Making reference to elements described in FIGS. 1 and 2, the roll 9 of the club head 4 can contribute to the amount of backspin that the golf ball 10 acquires when it's struck by the club head 4 at a point on the club face 6 either above or below the center face 5 a of the club head 4. Shots struck at a point on the club face 6 below the center face 5 a of the club head 4 have a greater amount of backspin than shots struck above the center face 5 a, as described above. FIG. 5 shows the flight path 51 of a golf ball 10 with a high amount of backspin. It can be seen that the flight path “balloons” upward and then drops precipitously. By contrast a flight path 52 is shown of a golf ball 10 with a lower amount of backspin. It can be seen that the flight path “balloons” much less and thus the ball travels farther.

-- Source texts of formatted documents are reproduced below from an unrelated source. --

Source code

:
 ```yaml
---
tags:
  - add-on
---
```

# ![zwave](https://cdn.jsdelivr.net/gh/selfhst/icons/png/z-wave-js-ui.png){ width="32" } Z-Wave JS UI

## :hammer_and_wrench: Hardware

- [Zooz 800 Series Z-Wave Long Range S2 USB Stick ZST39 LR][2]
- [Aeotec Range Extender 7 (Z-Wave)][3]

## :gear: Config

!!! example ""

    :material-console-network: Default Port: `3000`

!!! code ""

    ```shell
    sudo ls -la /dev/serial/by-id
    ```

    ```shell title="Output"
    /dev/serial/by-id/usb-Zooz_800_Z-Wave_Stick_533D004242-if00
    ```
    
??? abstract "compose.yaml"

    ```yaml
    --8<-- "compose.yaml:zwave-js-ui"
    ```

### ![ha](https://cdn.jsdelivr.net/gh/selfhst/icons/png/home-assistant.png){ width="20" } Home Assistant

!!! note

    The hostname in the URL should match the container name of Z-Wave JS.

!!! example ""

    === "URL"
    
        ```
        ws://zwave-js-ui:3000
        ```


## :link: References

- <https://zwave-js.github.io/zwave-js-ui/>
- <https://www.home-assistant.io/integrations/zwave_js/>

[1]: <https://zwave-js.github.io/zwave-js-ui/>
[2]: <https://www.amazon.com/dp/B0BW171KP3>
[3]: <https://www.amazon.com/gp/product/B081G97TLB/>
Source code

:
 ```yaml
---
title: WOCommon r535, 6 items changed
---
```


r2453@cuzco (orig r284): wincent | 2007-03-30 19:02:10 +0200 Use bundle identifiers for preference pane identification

If the roll 9 of the club head is decreased, there will be a decreased variance between backspin for shots struck above the center of face 5 a of the club head 4 and shots struck below the center face 5 a. A similar effect is observed when the MOI about the X axis, IXX, is increased; namely less twisting of the golf club head 4. When the golf ball 10 is struck at a point below the center face 5 a of the club head 4, this reduction in twisting of the golf club head 4 ultimately results in less variance in backspin between shots struck above the center face 5 a of the club head 4 and shots struck below the center face. By combining the effects of the increased MOI, IXX, and the decreased roll 9, the variance of backspin between a shot struck above the center face 5 a of the club head 4 and a shot struck below the center face 5 a of the club head 4 will be decreased, thus decreasing the variance in the landing position of a golf ball 10. Furthermore, altering the roll of a club head may affect launch angle. Because the launch angle will also affect the landing position of the ball, a roll for a golf club head may be selected that balances a desired launch angle with a desired spin to provide desired performance of the golf club.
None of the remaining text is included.